**Data shown:**
.....
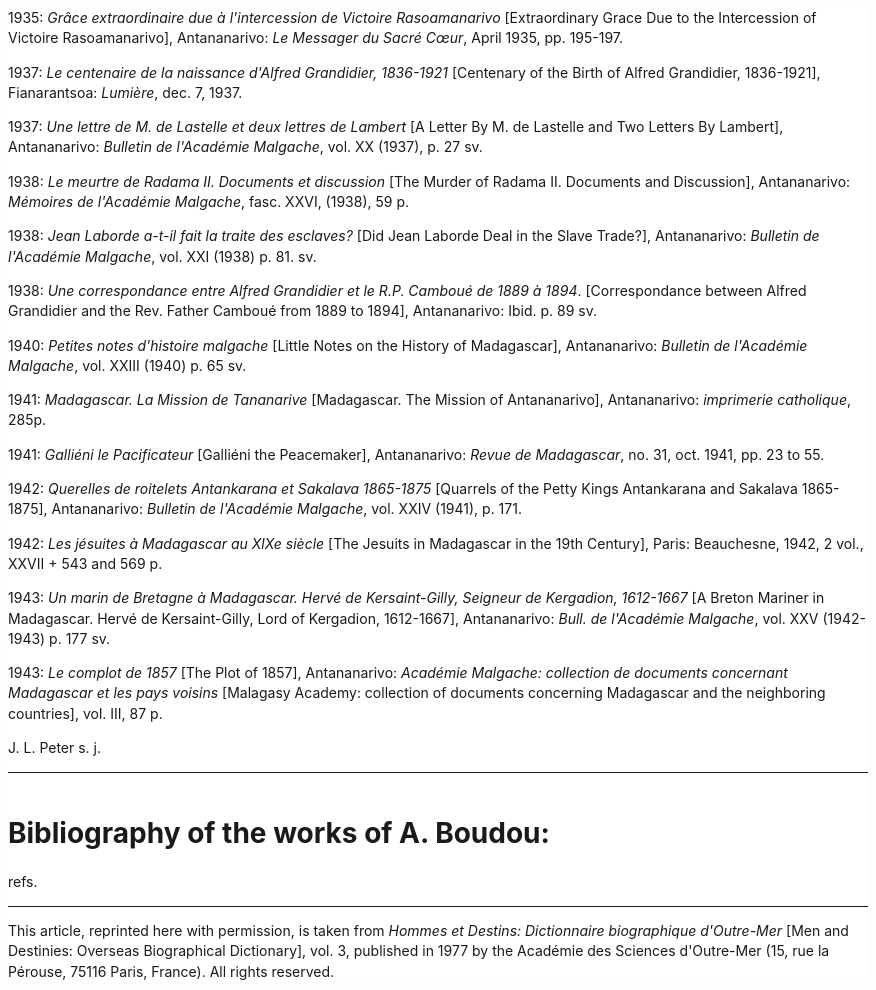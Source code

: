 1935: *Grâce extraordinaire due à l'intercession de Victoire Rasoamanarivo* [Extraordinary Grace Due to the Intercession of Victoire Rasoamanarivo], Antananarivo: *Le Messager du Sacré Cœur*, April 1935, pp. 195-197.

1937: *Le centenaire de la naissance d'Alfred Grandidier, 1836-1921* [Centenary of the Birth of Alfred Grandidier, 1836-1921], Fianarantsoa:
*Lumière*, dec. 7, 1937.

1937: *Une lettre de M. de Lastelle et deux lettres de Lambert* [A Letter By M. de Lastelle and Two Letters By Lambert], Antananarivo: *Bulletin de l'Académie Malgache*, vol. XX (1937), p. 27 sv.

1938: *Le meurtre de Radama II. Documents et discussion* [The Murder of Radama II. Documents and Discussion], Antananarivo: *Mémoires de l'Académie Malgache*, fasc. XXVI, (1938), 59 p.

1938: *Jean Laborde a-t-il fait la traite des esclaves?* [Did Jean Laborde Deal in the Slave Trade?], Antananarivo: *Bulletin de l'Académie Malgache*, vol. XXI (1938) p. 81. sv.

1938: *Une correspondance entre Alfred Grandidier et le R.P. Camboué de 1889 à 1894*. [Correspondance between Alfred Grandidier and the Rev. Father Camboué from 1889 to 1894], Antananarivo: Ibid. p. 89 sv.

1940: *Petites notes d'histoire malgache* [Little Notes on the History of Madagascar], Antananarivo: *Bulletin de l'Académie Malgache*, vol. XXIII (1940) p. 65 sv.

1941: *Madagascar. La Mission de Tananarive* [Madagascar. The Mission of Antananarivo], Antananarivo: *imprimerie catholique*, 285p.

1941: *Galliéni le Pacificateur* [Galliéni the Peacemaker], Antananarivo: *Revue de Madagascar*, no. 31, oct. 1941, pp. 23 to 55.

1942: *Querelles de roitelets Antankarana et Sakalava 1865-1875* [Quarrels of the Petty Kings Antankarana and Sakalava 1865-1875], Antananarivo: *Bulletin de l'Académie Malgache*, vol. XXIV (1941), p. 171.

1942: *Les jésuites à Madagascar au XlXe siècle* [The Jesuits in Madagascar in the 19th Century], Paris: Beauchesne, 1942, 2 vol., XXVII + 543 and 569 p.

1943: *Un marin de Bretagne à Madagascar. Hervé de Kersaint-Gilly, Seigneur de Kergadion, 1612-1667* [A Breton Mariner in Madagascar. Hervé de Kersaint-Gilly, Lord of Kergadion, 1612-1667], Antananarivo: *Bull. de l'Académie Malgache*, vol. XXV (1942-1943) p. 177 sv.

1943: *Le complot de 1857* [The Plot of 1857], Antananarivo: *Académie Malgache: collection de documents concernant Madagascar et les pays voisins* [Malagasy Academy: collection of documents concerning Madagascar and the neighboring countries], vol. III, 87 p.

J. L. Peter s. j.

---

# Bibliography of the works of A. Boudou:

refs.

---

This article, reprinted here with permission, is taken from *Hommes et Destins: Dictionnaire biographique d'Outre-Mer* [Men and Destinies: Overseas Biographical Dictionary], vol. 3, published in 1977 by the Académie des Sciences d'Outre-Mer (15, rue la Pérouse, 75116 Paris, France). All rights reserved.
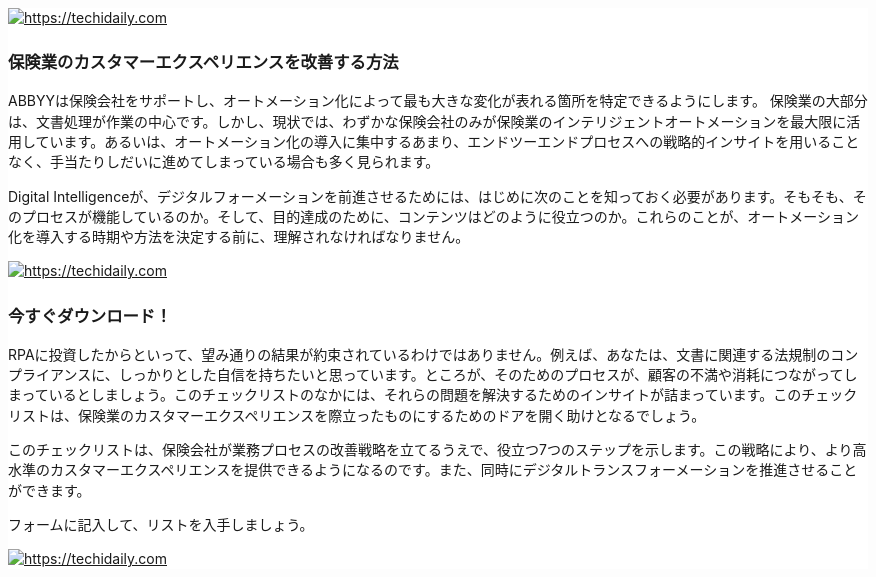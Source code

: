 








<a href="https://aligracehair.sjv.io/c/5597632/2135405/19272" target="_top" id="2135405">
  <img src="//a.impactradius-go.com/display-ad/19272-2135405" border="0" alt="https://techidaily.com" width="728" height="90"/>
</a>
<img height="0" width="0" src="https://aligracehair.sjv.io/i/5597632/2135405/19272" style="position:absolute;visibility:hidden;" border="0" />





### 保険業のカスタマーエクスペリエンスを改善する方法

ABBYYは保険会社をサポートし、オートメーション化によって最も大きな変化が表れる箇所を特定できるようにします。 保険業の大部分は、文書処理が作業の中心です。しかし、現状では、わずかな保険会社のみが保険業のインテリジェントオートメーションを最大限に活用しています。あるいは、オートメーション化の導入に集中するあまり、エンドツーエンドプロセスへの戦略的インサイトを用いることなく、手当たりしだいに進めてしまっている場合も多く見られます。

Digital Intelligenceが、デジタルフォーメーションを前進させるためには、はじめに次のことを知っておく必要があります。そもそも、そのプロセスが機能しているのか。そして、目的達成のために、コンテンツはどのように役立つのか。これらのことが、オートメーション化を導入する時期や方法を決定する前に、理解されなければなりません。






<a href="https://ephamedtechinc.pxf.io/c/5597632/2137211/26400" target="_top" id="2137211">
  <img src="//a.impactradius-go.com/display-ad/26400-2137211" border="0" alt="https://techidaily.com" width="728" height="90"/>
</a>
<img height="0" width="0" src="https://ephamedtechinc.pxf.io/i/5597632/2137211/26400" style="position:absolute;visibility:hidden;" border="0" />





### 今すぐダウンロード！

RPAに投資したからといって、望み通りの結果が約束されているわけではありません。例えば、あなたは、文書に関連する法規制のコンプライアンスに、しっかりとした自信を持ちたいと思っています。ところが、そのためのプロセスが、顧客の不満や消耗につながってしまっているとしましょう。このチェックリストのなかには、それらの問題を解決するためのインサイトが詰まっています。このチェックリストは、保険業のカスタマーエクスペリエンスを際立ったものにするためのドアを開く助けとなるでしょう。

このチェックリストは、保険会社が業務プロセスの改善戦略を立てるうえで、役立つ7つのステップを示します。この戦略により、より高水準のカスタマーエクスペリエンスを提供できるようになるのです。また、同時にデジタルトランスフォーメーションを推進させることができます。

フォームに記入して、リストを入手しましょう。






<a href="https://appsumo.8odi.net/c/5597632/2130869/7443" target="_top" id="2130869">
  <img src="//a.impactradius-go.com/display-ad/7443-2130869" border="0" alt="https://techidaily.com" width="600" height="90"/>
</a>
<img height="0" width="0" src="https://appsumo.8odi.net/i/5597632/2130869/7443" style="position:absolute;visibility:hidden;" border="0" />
.....
Every entry above needs to be printed again exactly, with its pictures left out.

Source code

: 1935: *Grâce extraordinaire due à l'intercession de Victoire Rasoamanarivo* [Extraordinary Grace Due to the Intercession of Victoire Rasoamanarivo], Antananarivo: *Le Messager du Sacré Cœur*, April 1935, pp. 195-197.

1937: *Le centenaire de la naissance d'Alfred Grandidier, 1836-1921* [Centenary of the Birth of Alfred Grandidier, 1836-1921], Fianarantsoa:
*Lumière*, dec. 7, 1937.

1937: *Une lettre de M. de Lastelle et deux lettres de Lambert* [A Letter By M. de Lastelle and Two Letters By Lambert], Antananarivo: *Bulletin de l'Académie Malgache*, vol. XX (1937), p. 27 sv.

1938: *Le meurtre de Radama II. Documents et discussion* [The Murder of Radama II. Documents and Discussion], Antananarivo: *Mémoires de l'Académie Malgache*, fasc. XXVI, (1938), 59 p.

1938: *Jean Laborde a-t-il fait la traite des esclaves?* [Did Jean Laborde Deal in the Slave Trade?], Antananarivo: *Bulletin de l'Académie Malgache*, vol. XXI (1938) p. 81. sv.

1938: *Une correspondance entre Alfred Grandidier et le R.P. Camboué de 1889 à 1894*. [Correspondance between Alfred Grandidier and the Rev. Father Camboué from 1889 to 1894], Antananarivo: Ibid. p. 89 sv.

1940: *Petites notes d'histoire malgache* [Little Notes on the History of Madagascar], Antananarivo: *Bulletin de l'Académie Malgache*, vol. XXIII (1940) p. 65 sv.

1941: *Madagascar. La Mission de Tananarive* [Madagascar. The Mission of Antananarivo], Antananarivo: *imprimerie catholique*, 285p.

1941: *Galliéni le Pacificateur* [Galliéni the Peacemaker], Antananarivo: *Revue de Madagascar*, no. 31, oct. 1941, pp. 23 to 55.

1942: *Querelles de roitelets Antankarana et Sakalava 1865-1875* [Quarrels of the Petty Kings Antankarana and Sakalava 1865-1875], Antananarivo: *Bulletin de l'Académie Malgache*, vol. XXIV (1941), p. 171.

1942: *Les jésuites à Madagascar au XlXe siècle* [The Jesuits in Madagascar in the 19th Century], Paris: Beauchesne, 1942, 2 vol., XXVII + 543 and 569 p.

1943: *Un marin de Bretagne à Madagascar. Hervé de Kersaint-Gilly, Seigneur de Kergadion, 1612-1667* [A Breton Mariner in Madagascar. Hervé de Kersaint-Gilly, Lord of Kergadion, 1612-1667], Antananarivo: *Bull. de l'Académie Malgache*, vol. XXV (1942-1943) p. 177 sv.

1943: *Le complot de 1857* [The Plot of 1857], Antananarivo: *Académie Malgache: collection de documents concernant Madagascar et les pays voisins* [Malagasy Academy: collection of documents concerning Madagascar and the neighboring countries], vol. III, 87 p.

J. L. Peter s. j.

---

# Bibliography of the works of A. Boudou:

refs.

---

This article, reprinted here with permission, is taken from *Hommes et Destins: Dictionnaire biographique d'Outre-Mer* [Men and Destinies: Overseas Biographical Dictionary], vol. 3, published in 1977 by the Académie des Sciences d'Outre-Mer (15, rue la Pérouse, 75116 Paris, France). All rights reserved.
Source code

: 








<a href="https://aligracehair.sjv.io/c/5597632/2135405/19272" target="_top" id="2135405">
  <img src="//a.impactradius-go.com/display-ad/19272-2135405" border="0" alt="https://techidaily.com" width="728" height="90"/>
</a>
<img height="0" width="0" src="https://aligracehair.sjv.io/i/5597632/2135405/19272" style="position:absolute;visibility:hidden;" border="0" />





### 保険業のカスタマーエクスペリエンスを改善する方法

ABBYYは保険会社をサポートし、オートメーション化によって最も大きな変化が表れる箇所を特定できるようにします。 保険業の大部分は、文書処理が作業の中心です。しかし、現状では、わずかな保険会社のみが保険業のインテリジェントオートメーションを最大限に活用しています。あるいは、オートメーション化の導入に集中するあまり、エンドツーエンドプロセスへの戦略的インサイトを用いることなく、手当たりしだいに進めてしまっている場合も多く見られます。

Digital Intelligenceが、デジタルフォーメーションを前進させるためには、はじめに次のことを知っておく必要があります。そもそも、そのプロセスが機能しているのか。そして、目的達成のために、コンテンツはどのように役立つのか。これらのことが、オートメーション化を導入する時期や方法を決定する前に、理解されなければなりません。






<a href="https://ephamedtechinc.pxf.io/c/5597632/2137211/26400" target="_top" id="2137211">
  <img src="//a.impactradius-go.com/display-ad/26400-2137211" border="0" alt="https://techidaily.com" width="728" height="90"/>
</a>
<img height="0" width="0" src="https://ephamedtechinc.pxf.io/i/5597632/2137211/26400" style="position:absolute;visibility:hidden;" border="0" />





### 今すぐダウンロード！

RPAに投資したからといって、望み通りの結果が約束されているわけではありません。例えば、あなたは、文書に関連する法規制のコンプライアンスに、しっかりとした自信を持ちたいと思っています。ところが、そのためのプロセスが、顧客の不満や消耗につながってしまっているとしましょう。このチェックリストのなかには、それらの問題を解決するためのインサイトが詰まっています。このチェックリストは、保険業のカスタマーエクスペリエンスを際立ったものにするためのドアを開く助けとなるでしょう。

このチェックリストは、保険会社が業務プロセスの改善戦略を立てるうえで、役立つ7つのステップを示します。この戦略により、より高水準のカスタマーエクスペリエンスを提供できるようになるのです。また、同時にデジタルトランスフォーメーションを推進させることができます。

フォームに記入して、リストを入手しましょう。






<a href="https://appsumo.8odi.net/c/5597632/2130869/7443" target="_top" id="2130869">
  <img src="//a.impactradius-go.com/display-ad/7443-2130869" border="0" alt="https://techidaily.com" width="600" height="90"/>
</a>
<img height="0" width="0" src="https://appsumo.8odi.net/i/5597632/2130869/7443" style="position:absolute;visibility:hidden;" border="0" />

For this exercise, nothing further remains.